Soyuz TMA-M review
Driving
What is it like to drive?
“The first stage of the rocket launch is all about noise,” says Tim Peake. “What’s more fun, I think, is the third stage when you’re already up in space, you’ve already got the altitude, and the rocket is horizontal. That’s when you’re accelerating to 25 times the speed of sound.
“You’ve already had about four minutes of getting up into space, now you’re still doing 4g and you’ve got four minutes of horizontal 4g acceleration. That’s an awful long time. Even after 30 seconds you’re thinking ‘that’s enough, surely!’
“With anything I’d driven or flown before then, my mind was able to comprehend the speed. Even if I’m in a fast jet or a racing car, my mind is able to compute. In that rocket you can’t. It’s not beyond your comfort zone, because you’re actually enjoying it – you’re smiling – but you’ve gone beyond the point you can comprehend how fast you’re going.
“The g forces build up quite gradually, though, so by the time you’re doing 4g – yeah, it feels like you’re doing 4g, but it’s not slamming into you. It’s arguably more aggressive on a racetrack in a car, when you’re going 170mph and hit the brakes.
“You’re probably doing 4g of braking but it’s instantaneous so you’re getting subjected to quite strong g forces very, very quickly. In a rocket, the moment you get a really sudden g force isn’t launch, it’s when the third stage rocket cuts out and you go from about 4.5g to zero g in a fraction of a second. That’s a massive jolt.”

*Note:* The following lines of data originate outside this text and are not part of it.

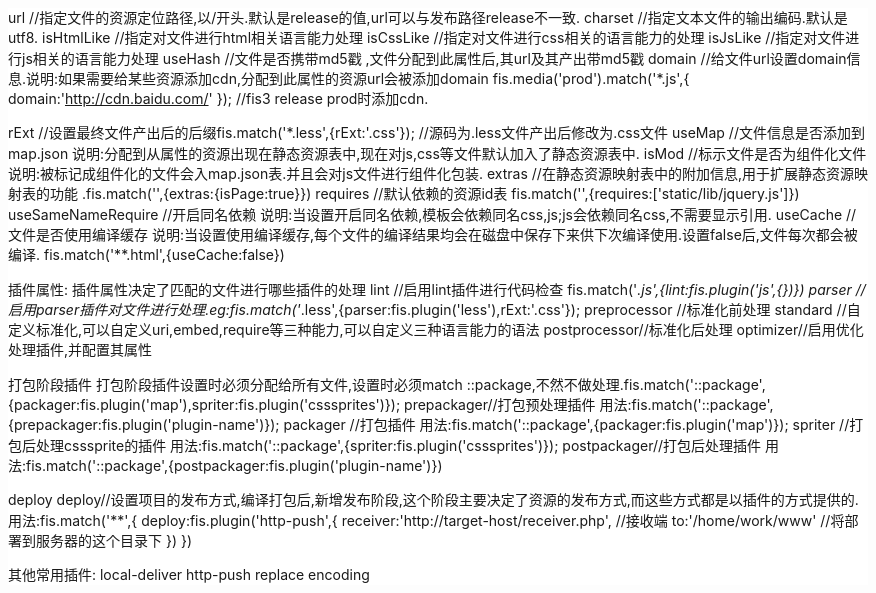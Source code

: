 
url      //指定文件的资源定位路径,以/开头.默认是release的值,url可以与发布路径release不一致.
charset   //指定文本文件的输出编码.默认是utf8.
isHtmlLike   //指定对文件进行html相关语言能力处理
isCssLike    //指定对文件进行css相关的语言能力的处理
isJsLike    //指定对文件进行js相关的语言能力处理
useHash    //文件是否携带md5戳 ,文件分配到此属性后,其url及其产出带md5戳
domain    //给文件url设置domain信息.说明:如果需要给某些资源添加cdn,分配到此属性的资源url会被添加domain
fis.media('prod').match('*.js',{
domain:'http://cdn.baidu.com/'
});   //fis3 release prod时添加cdn.

rExt		//设置最终文件产出后的后缀fis.match('*.less',{rExt:'.css'});   //源码为.less文件产出后修改为.css文件
useMap   //文件信息是否添加到map.json  说明:分配到从属性的资源出现在静态资源表中,现在对js,css等文件默认加入了静态资源表中.
isMod    //标示文件是否为组件化文件   说明:被标记成组件化的文件会入map.json表.并且会对js文件进行组件化包装.
extras   //在静态资源映射表中的附加信息,用于扩展静态资源映射表的功能 .fis.match('',{extras:{isPage:true}})
requires    //默认依赖的资源id表 fis.match('',{requires:['static/lib/jquery.js']})
useSameNameRequire   //开启同名依赖  说明:当设置开启同名依赖,模板会依赖同名css,js;js会依赖同名css,不需要显示引用.
useCache   //文件是否使用编译缓存  说明:当设置使用编译缓存,每个文件的编译结果均会在磁盘中保存下来供下次编译使用.设置false后,文件每次都会被编译.
fis.match('**.html',{useCache:false})

插件属性:
插件属性决定了匹配的文件进行哪些插件的处理
lint //启用lint插件进行代码检查  fis.match('*.js',{lint:fis.plugin('js',{})})
parser //启用parser插件对文件进行处理.eg:fis.match('*.less',{parser:fis.plugin('less'),rExt:'.css'});
preprocessor  //标准化前处理
standard   //自定义标准化,可以自定义uri,embed,require等三种能力,可以自定义三种语言能力的语法
postprocessor//标准化后处理
optimizer//启用优化处理插件,并配置其属性

打包阶段插件
打包阶段插件设置时必须分配给所有文件,设置时必须match ::package,不然不做处理.fis.match('::package',{packager:fis.plugin('map'),spriter:fis.plugin('csssprites')});
prepackager//打包预处理插件 用法:fis.match('::package',{prepackager:fis.plugin('plugin-name')});
packager //打包插件  用法:fis.match('::package',{packager:fis.plugin('map')});
spriter //打包后处理csssprite的插件  用法:fis.match('::package',{spriter:fis.plugin('csssprites')});
postpackager//打包后处理插件   用法:fis.match('::package',{postpackager:fis.plugin('plugin-name')})


deploy
deploy//设置项目的发布方式,编译打包后,新增发布阶段,这个阶段主要决定了资源的发布方式,而这些方式都是以插件的方式提供的.
用法:fis.match('**',{
deploy:fis.plugin('http-push',{
receiver:'http://target-host/receiver.php', //接收端
to:'/home/work/www'   //将部署到服务器的这个目录下
})
})


其他常用插件:
local-deliver
http-push
replace
encoding

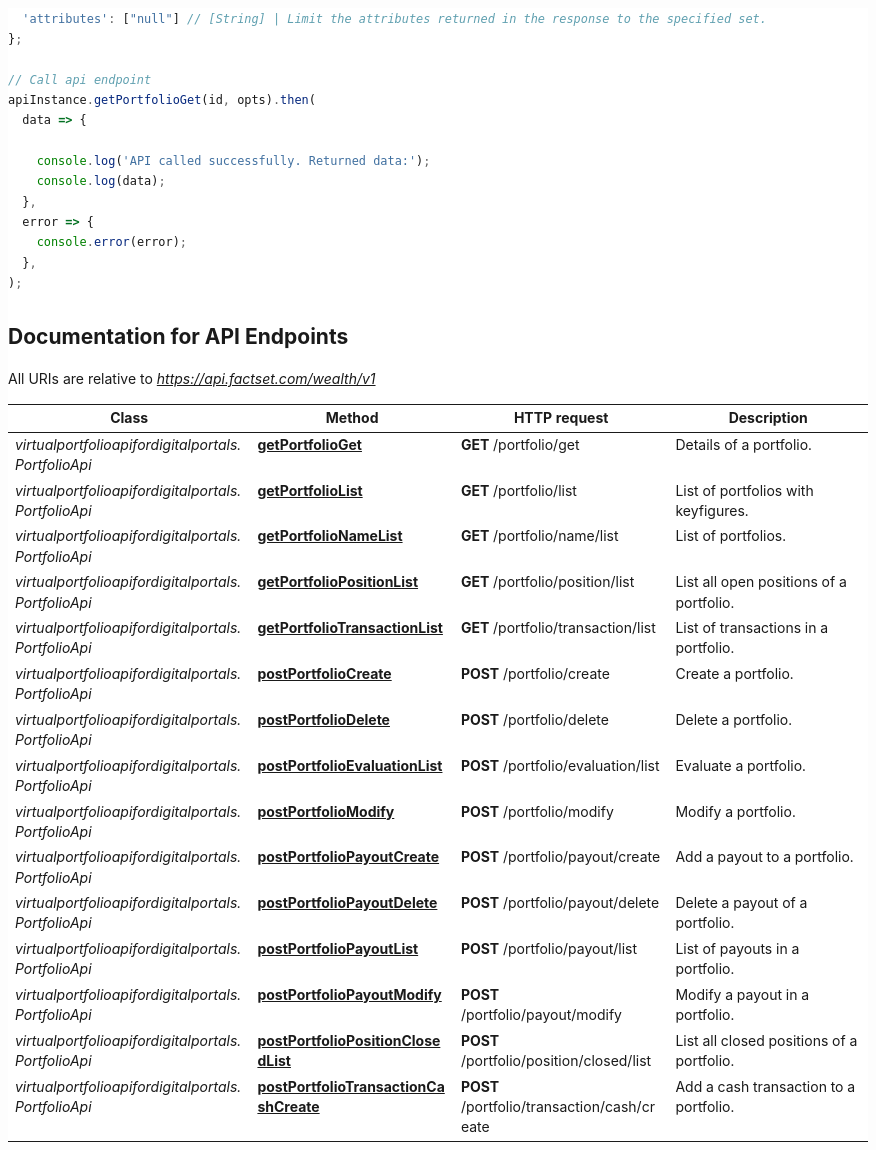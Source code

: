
 ```javascript
  'attributes': ["null"] // [String] | Limit the attributes returned in the response to the specified set.
};

// Call api endpoint
apiInstance.getPortfolioGet(id, opts).then(
  data => {

    console.log('API called successfully. Returned data:');
    console.log(data);
  },
  error => {
    console.error(error);
  },
);

```


## Documentation for API Endpoints

All URIs are relative to *https://api.factset.com/wealth/v1*

Class | Method | HTTP request | Description
------------ | ------------- | ------------- | -------------
*virtualportfolioapifordigitalportals.PortfolioApi* | [**getPortfolioGet**](docs/PortfolioApi.md#getPortfolioGet) | **GET** /portfolio/get | Details of a portfolio.
*virtualportfolioapifordigitalportals.PortfolioApi* | [**getPortfolioList**](docs/PortfolioApi.md#getPortfolioList) | **GET** /portfolio/list | List of portfolios with keyfigures.
*virtualportfolioapifordigitalportals.PortfolioApi* | [**getPortfolioNameList**](docs/PortfolioApi.md#getPortfolioNameList) | **GET** /portfolio/name/list | List of portfolios.
*virtualportfolioapifordigitalportals.PortfolioApi* | [**getPortfolioPositionList**](docs/PortfolioApi.md#getPortfolioPositionList) | **GET** /portfolio/position/list | List all open positions of a portfolio.
*virtualportfolioapifordigitalportals.PortfolioApi* | [**getPortfolioTransactionList**](docs/PortfolioApi.md#getPortfolioTransactionList) | **GET** /portfolio/transaction/list | List of transactions in a portfolio.
*virtualportfolioapifordigitalportals.PortfolioApi* | [**postPortfolioCreate**](docs/PortfolioApi.md#postPortfolioCreate) | **POST** /portfolio/create | Create a portfolio.
*virtualportfolioapifordigitalportals.PortfolioApi* | [**postPortfolioDelete**](docs/PortfolioApi.md#postPortfolioDelete) | **POST** /portfolio/delete | Delete a portfolio.
*virtualportfolioapifordigitalportals.PortfolioApi* | [**postPortfolioEvaluationList**](docs/PortfolioApi.md#postPortfolioEvaluationList) | **POST** /portfolio/evaluation/list | Evaluate a portfolio.
*virtualportfolioapifordigitalportals.PortfolioApi* | [**postPortfolioModify**](docs/PortfolioApi.md#postPortfolioModify) | **POST** /portfolio/modify | Modify a portfolio.
*virtualportfolioapifordigitalportals.PortfolioApi* | [**postPortfolioPayoutCreate**](docs/PortfolioApi.md#postPortfolioPayoutCreate) | **POST** /portfolio/payout/create | Add a payout to a portfolio.
*virtualportfolioapifordigitalportals.PortfolioApi* | [**postPortfolioPayoutDelete**](docs/PortfolioApi.md#postPortfolioPayoutDelete) | **POST** /portfolio/payout/delete | Delete a payout of a portfolio.
*virtualportfolioapifordigitalportals.PortfolioApi* | [**postPortfolioPayoutList**](docs/PortfolioApi.md#postPortfolioPayoutList) | **POST** /portfolio/payout/list | List of payouts in a portfolio.
*virtualportfolioapifordigitalportals.PortfolioApi* | [**postPortfolioPayoutModify**](docs/PortfolioApi.md#postPortfolioPayoutModify) | **POST** /portfolio/payout/modify | Modify a payout in a portfolio.
*virtualportfolioapifordigitalportals.PortfolioApi* | [**postPortfolioPositionClosedList**](docs/PortfolioApi.md#postPortfolioPositionClosedList) | **POST** /portfolio/position/closed/list | List all closed positions of a portfolio.
*virtualportfolioapifordigitalportals.PortfolioApi* | [**postPortfolioTransactionCashCreate**](docs/PortfolioApi.md#postPortfolioTransactionCashCreate) | **POST** /portfolio/transaction/cash/create | Add a cash transaction to a portfolio.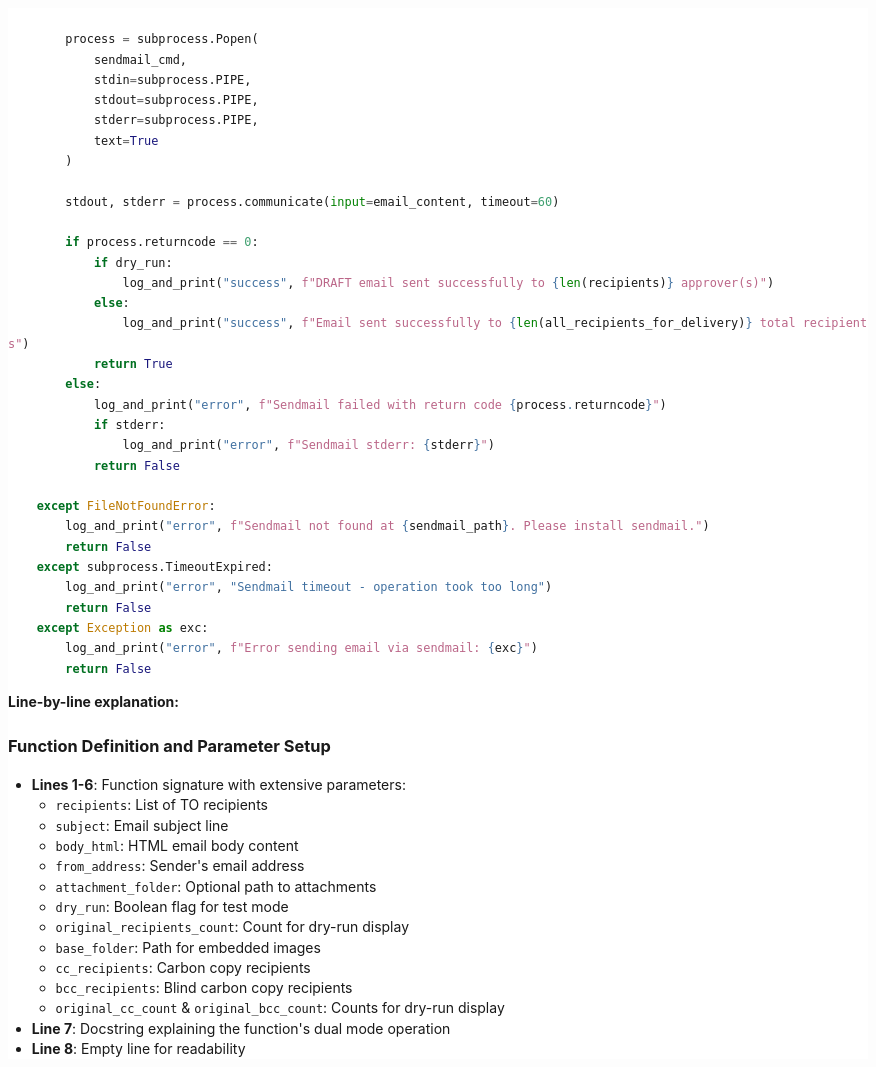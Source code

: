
 ```python
        
        process = subprocess.Popen(
            sendmail_cmd,
            stdin=subprocess.PIPE,
            stdout=subprocess.PIPE,
            stderr=subprocess.PIPE,
            text=True
        )
        
        stdout, stderr = process.communicate(input=email_content, timeout=60)
        
        if process.returncode == 0:
            if dry_run:
                log_and_print("success", f"DRAFT email sent successfully to {len(recipients)} approver(s)")
            else:
                log_and_print("success", f"Email sent successfully to {len(all_recipients_for_delivery)} total recipients")
            return True
        else:
            log_and_print("error", f"Sendmail failed with return code {process.returncode}")
            if stderr:
                log_and_print("error", f"Sendmail stderr: {stderr}")
            return False
            
    except FileNotFoundError:
        log_and_print("error", f"Sendmail not found at {sendmail_path}. Please install sendmail.")
        return False
    except subprocess.TimeoutExpired:
        log_and_print("error", "Sendmail timeout - operation took too long")
        return False
    except Exception as exc:
        log_and_print("error", f"Error sending email via sendmail: {exc}")
        return False
```

**Line-by-line explanation:**

### Function Definition and Parameter Setup
- **Lines 1-6**: Function signature with extensive parameters:
  - `recipients`: List of TO recipients
  - `subject`: Email subject line
  - `body_html`: HTML email body content
  - `from_address`: Sender's email address
  - `attachment_folder`: Optional path to attachments
  - `dry_run`: Boolean flag for test mode
  - `original_recipients_count`: Count for dry-run display
  - `base_folder`: Path for embedded images
  - `cc_recipients`: Carbon copy recipients
  - `bcc_recipients`: Blind carbon copy recipients
  - `original_cc_count` & `original_bcc_count`: Counts for dry-run display
- **Line 7**: Docstring explaining the function's dual mode operation
- **Line 8**: Empty line for readability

It’s at this point the Soyuz is no longer what we know as a rocket, as it looks leaving Earth, but like a seven-tonne, seven-metre-long satellite that’ll dock with the ISS. And then stay parked there for as long as its astronauts are orbiting Earth doing their job (still at nearly 18,000mph, we should add). Six months, in the case of Peake and his flight mates Yuri Malenchenko and Timothy Kopra. But what’s the journey back home like?
“Deceleration to 5g re-entry is actually pretty gradual and it builds up really, really gently,” says Peake. “Actually all through re-entry is quite a gentle experience. You’ve got a lot of noise going on – lots of wind rush outside the capsule – and you’ve got a lot of heat, so you’re sweating inside and it does become hard to breathe with all the g force.
“What’s really, really aggressive is when the parachute opens. You’re still just going over the speed of sound and these braking chutes come out first; it’s very, very violent and the capsule is swung around – you get about 20 seconds of complete rollercoaster feeling – then the main canopy opens with a big jolt as well. That’s the bit that’s really quite violent. The eight minutes of coming through Earth’s atmosphere is uncomfortable, but it’s not aggressive.”